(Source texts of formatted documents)

────────

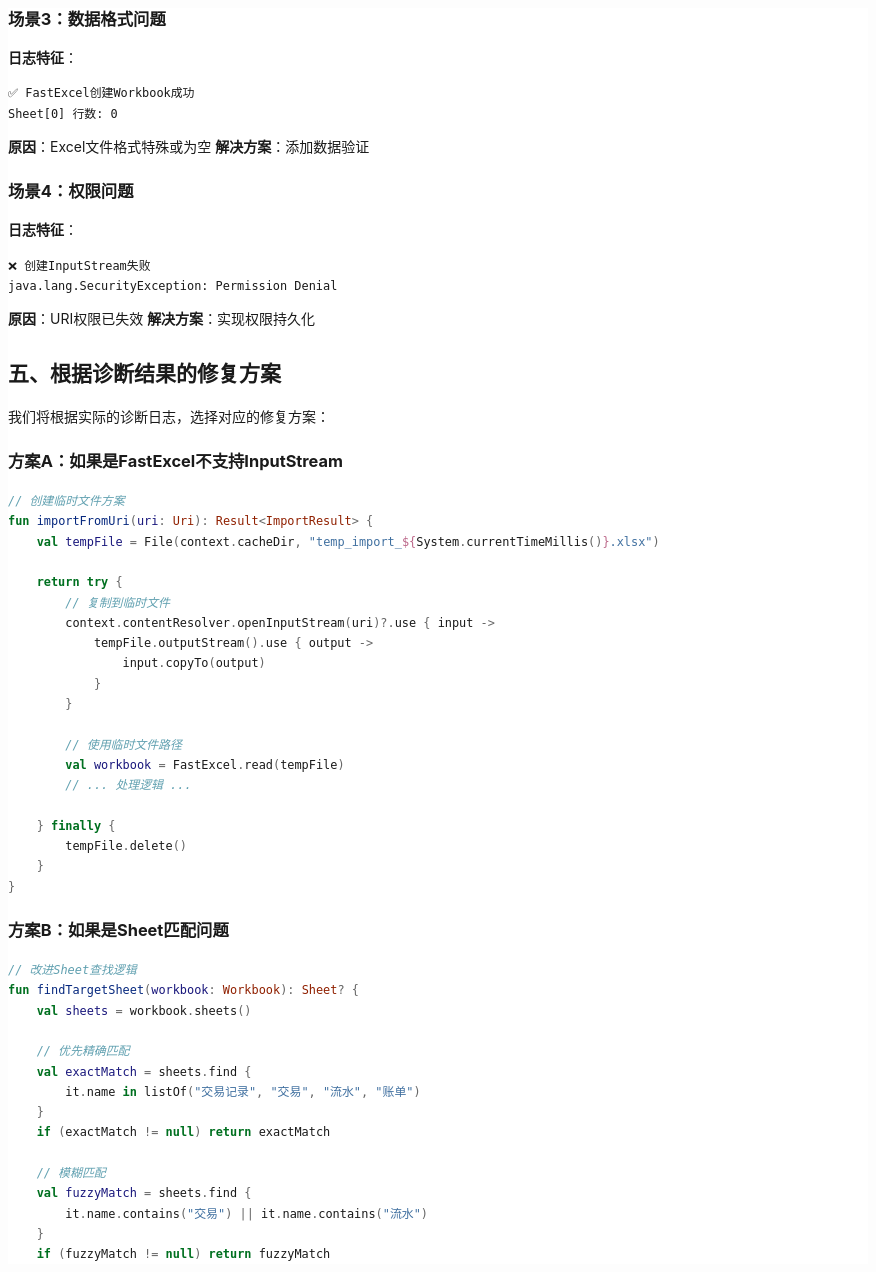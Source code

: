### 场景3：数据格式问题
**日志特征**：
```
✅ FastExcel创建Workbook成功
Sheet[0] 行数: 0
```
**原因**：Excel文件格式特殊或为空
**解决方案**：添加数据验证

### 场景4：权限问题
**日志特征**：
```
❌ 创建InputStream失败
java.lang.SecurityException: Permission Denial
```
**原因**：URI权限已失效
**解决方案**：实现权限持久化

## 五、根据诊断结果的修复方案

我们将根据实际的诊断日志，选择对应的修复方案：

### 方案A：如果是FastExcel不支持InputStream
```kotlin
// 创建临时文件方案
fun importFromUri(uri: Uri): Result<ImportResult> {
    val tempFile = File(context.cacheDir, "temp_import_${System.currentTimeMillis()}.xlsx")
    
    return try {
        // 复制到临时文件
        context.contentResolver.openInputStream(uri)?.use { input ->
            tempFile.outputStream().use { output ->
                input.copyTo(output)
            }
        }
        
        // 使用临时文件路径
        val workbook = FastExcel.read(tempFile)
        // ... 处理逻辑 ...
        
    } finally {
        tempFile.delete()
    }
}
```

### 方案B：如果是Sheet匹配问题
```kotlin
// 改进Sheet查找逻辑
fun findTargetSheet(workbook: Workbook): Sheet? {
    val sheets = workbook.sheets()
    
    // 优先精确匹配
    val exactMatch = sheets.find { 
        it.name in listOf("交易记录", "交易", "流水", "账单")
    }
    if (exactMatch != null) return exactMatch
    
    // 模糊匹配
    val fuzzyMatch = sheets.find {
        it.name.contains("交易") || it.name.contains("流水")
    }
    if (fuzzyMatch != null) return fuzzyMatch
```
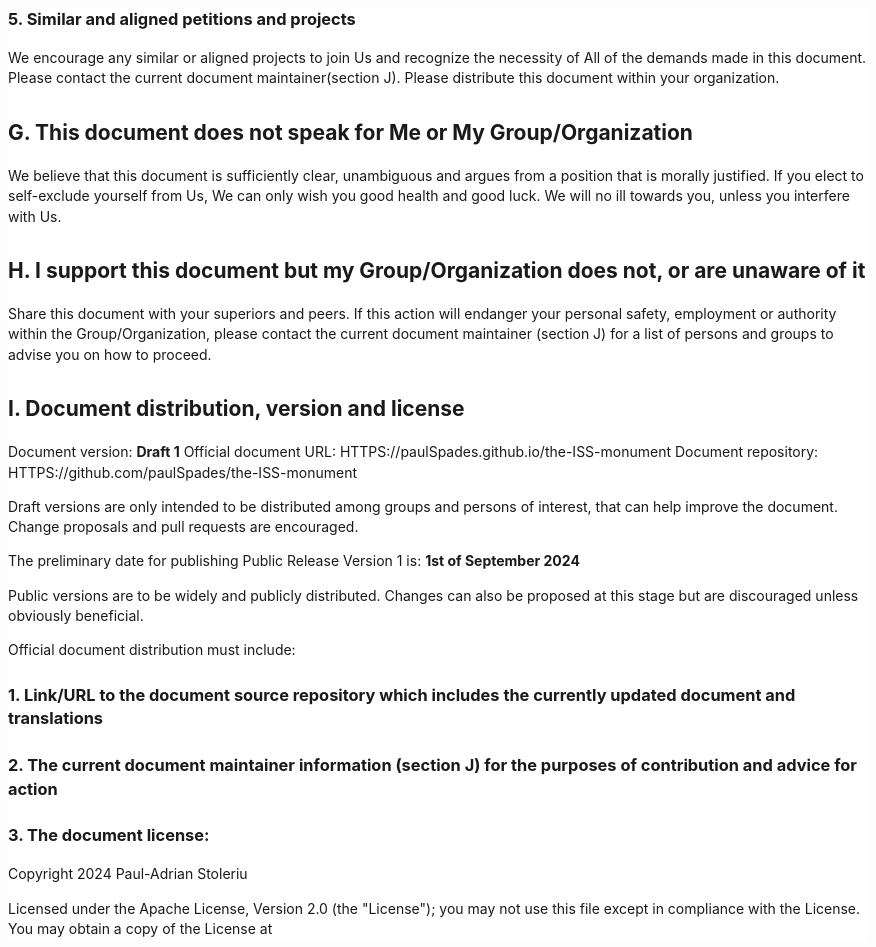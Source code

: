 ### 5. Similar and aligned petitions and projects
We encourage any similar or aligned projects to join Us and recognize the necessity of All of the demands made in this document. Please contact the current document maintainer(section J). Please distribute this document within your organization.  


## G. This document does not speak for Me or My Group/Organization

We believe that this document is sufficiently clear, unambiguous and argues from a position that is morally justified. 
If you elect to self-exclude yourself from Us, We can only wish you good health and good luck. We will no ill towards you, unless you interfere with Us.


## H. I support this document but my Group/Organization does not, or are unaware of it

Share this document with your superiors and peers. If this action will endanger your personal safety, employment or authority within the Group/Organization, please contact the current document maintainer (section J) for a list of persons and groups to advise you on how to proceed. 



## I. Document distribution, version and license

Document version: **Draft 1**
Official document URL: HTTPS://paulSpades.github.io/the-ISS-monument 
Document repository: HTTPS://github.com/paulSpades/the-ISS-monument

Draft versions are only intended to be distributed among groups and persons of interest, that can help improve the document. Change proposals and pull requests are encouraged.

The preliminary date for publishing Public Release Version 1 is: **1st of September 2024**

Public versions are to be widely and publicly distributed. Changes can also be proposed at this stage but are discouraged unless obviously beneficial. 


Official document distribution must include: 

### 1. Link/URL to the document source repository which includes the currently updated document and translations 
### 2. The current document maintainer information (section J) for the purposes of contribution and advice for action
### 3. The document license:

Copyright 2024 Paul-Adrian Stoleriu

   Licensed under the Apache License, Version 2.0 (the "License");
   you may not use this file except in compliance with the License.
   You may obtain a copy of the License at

────────

Task directions → Show all lines above that contain "projects".

Result of this exercise →
: ### 5. Similar and aligned petitions and projects
We encourage any similar or aligned projects to join Us and recognize the necessity of All of the demands made in this document. Please contact the current document maintainer(section J). Please distribute this document within your organization.  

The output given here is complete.